As a young professional, I was interested in animals—how they make a living, how they raise offspring, how they behave. Plants were just things that birds perched on, used as nest material, and produced bird-food such as edible fruits and seeds. Of course, they also used the sun’s light to photosynthesize carbohydrates, generating oxygen in the process. But beyond that? They just sat there.
Quite belatedly, I came to realize that plants could be viewed as sessile green birds, even though (being sessile) they can’t fly or walk, and even though they can do some things birds can’t do (photosynthesis). Nevertheless, they really can do many of the things that birds and other animals do: As plant ecologists have long known, they defend themselves (with spines or chemical compounds), they compete for light and soil nutrients, they sometimes even produce chemical compounds that suppress other plants that try to grow competitively close. More interesting was the revelation that they compete for mates, by developing more attractive flowers to draw in more pollinators, for example, and in some cases they can even choose their mates, by rejecting pollen from certain pollen donors. That provided a direct parallel to what many animals do, and it was an eye-opener for me.
Later, reports began to surface about plants communicating with each other. No, they don’t cry or yelp or speak as many animals do, but they use other means to ‘talk’.
Back in the 1980s, two research papers elicited a strong backlash of disbelief, scorn, and derision. One paper focused on poplar and maple trees, the other on Sitka willow, a western tree that grows here in Juneau. Both papers reported that if leaves of one individual tree were damaged by chewing insects, that individual tree ramped up not only its own chemical defenses but also, surprisingly, the neighboring trees did likewise! Later papers showed that the neighbors don’t even have to be of the same species: damaged sagebrush could cause close-by wild tobacco plants to bolster their chemical defenses. Airborne chemicals (pheromones) from the damaged plant were perceived by neighbors, which then mounted their own defensive response.
As the years passed, the experiments continued and became more convincing, so the scoffers grew less vociferous. However, as far as I have determined so far, there are still some big questions: is this really some form of signal, which implies an intended receiver? Does the initial damaged plant benefit from emitting volatile warnings of potential danger from leaf munchers? If the neighboring plants are genetic relatives, there might be a benefit to them all. Or are the neighbors merely eavesdropping on a signal that the initial damaged plant emitted, sending a quick message to the rest of its own leaves? The story continues to unfold as research continues.
Much less controversial is the underground network that links most of the land plants in a given area. This network is made up of filaments of fungus; some fungal connections extend for tens and even hundreds of meters. Many kinds of fungi contribute to this network: some link only certain kinds of plants, while other have more general associations with a variety of species. The fungi in question here are called mycorrhizae (fungus-root), because they are closely associated and in some cases even penetrate the roots of land plants.
The classical view of mycorrhizal systems has been that carbohydrates from green, photosynthetic plants are transported to the fungus, and the fungi garner mineral nutrients from the soil, transporting them to the green plant. A nice simple symbiosis, in which both partners benefit.
But it turns out to be far more complex than that. Mycorrhizae constitute a system of conduits through which pass not only carbohydrates and nutrients, but also molecular signals of stress resulting from damage and sometimes other molecules as well. Some studies have shown that stress signals from a damaged plant can induce defenses in the receivers in just a few hours, by turning on the genes that control the production of defensive compounds.

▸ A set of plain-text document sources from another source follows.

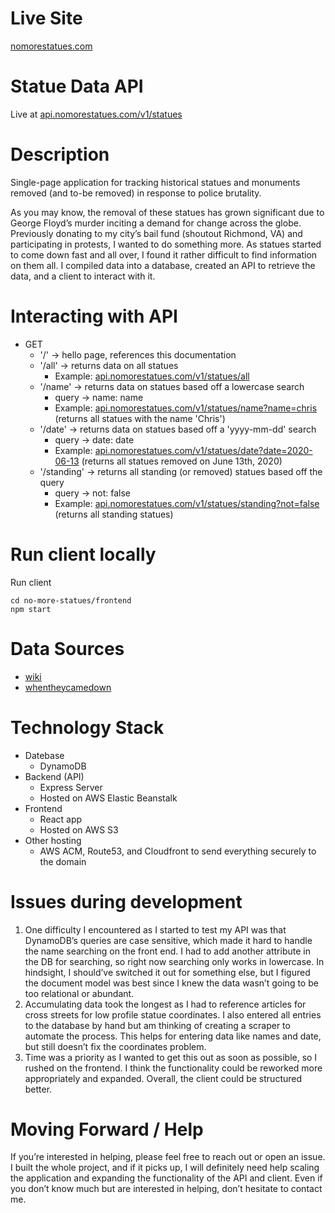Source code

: # Live Site
[nomorestatues.com](https://nomorestatues.com)

# Statue Data API
Live at [api.nomorestatues.com/v1/statues](https://api.nomorestatues.com/v1/statues)

# Description
Single-page application for tracking historical statues and monuments removed (and to-be removed) in response to police brutality.

As you may know, the removal of these statues has grown significant due to George Floyd’s murder inciting a demand for change across the globe. Previously donating to my city’s bail fund (shoutout Richmond, VA) and participating in protests, I wanted to do something more. As statues started to come down fast and all over, I found it rather difficult to find information on them all. I compiled data into a database, created an API to retrieve the data, and a client to interact with it.

# Interacting with API
- GET
    - '/' -> hello page, references this documentation
    - '/all' -> returns data on all statues
        - Example: [api.nomorestatues.com/v1/statues/all](https://api.nomorestatues.com/v1/statues/all)
    - '/name' -> returns data on statues based off a lowercase search
        - query -> name: name
        - Example: [api.nomorestatues.com/v1/statues/name?name=chris](https://api.nomorestatues.com/v1/statues/name?name=chris) (returns all statues with the name 'Chris')
    - '/date' -> returns data on statues based off a 'yyyy-mm-dd' search
        - query -> date: date
        - Example: [api.nomorestatues.com/v1/statues/date?date=2020-06-13](https://api.nomorestatues.com/v1/statues/date?date=2020-06-13) (returns all statues removed on June 13th, 2020)
    - '/standing' -> returns all standing (or removed) statues based off the query
        - query -> not: false
        - Example: [api.nomorestatues.com/v1/statues/standing?not=false](https://api.nomorestatues.com/v1/statues/standing?not=false) (returns all standing statues)

# Run client locally
Run client
```
cd no-more-statues/frontend
npm start
```

# Data Sources
- [wiki](https://en.wikipedia.org/wiki/List_of_monuments_and_memorials_removed_during_the_George_Floyd_protests#United_States)
- [whentheycamedown](https://whentheycamedown.com/)

# Technology Stack
- Datebase
    - DynamoDB
- Backend (API)
    - Express Server
    - Hosted on AWS Elastic Beanstalk
- Frontend 
    - React app
    - Hosted on AWS S3
- Other hosting
    - AWS ACM, Route53, and Cloudfront to send everything securely to the domain

# Issues during development
1.	One difficulty I encountered as I started to test my API was that DynamoDB’s queries are case sensitive, which made it hard to handle the name searching on the front end. I had to add another attribute in the DB for searching, so right now searching only works in lowercase. In hindsight, I should’ve switched it out for something else, but I figured the document model was best since I knew the data wasn’t going to be too relational or abundant.
2.	Accumulating data took the longest as I had to reference articles for cross streets for low profile statue coordinates. I also entered all entries to the database by hand but am thinking of creating a scraper to automate the process. This helps for entering data like names and date, but still doesn’t fix the coordinates problem.
3.	Time was a priority as I wanted to get this out as soon as possible, so I rushed on the frontend. I think the functionality could be reworked more appropriately and expanded. Overall, the client could be structured better.

# Moving Forward / Help 
If you’re interested in helping, please feel free to reach out or open an issue. I built the whole project, and if it picks up, I will definitely need help scaling the application and expanding the functionality of the API and client. Even if you don’t know much but are interested in helping, don’t hesitate to contact me.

Research has shown that the fungal network can connect many different plants, even of different species. A big green conifer tree may supply carbohydrates or defensive chemicals to numerous other plants, not only near neighbors but those that are some distance away. A mycorrhizal fungal network might draw soil nutrients from a fertile area to plants that are trying to grow in less fertile ground. On the other side of the coin, so to speak, it is also possible for biological warfare to occur via the network: one plant can send damaging chemicals to its connected neighbors, suppressing their growth and thus reducing competition from them. The mechanisms by which all these interactions take place are still a subject of study.
Further studies have shown that at least some plants can identify the genetic relatedness of their neighbors, distinguishing kin from non-kin by means of exudates from the roots, probably carried by the connecting fungi. That makes possible discriminatory behavior of such plants…they provide more carbohydrates to kin than to non-relatives, for example.
So what we see as individual, independent plants above ground is really an association of interdependent plants that are connected underground, interacting in a variety of ways. In short, no land plant really stands alone.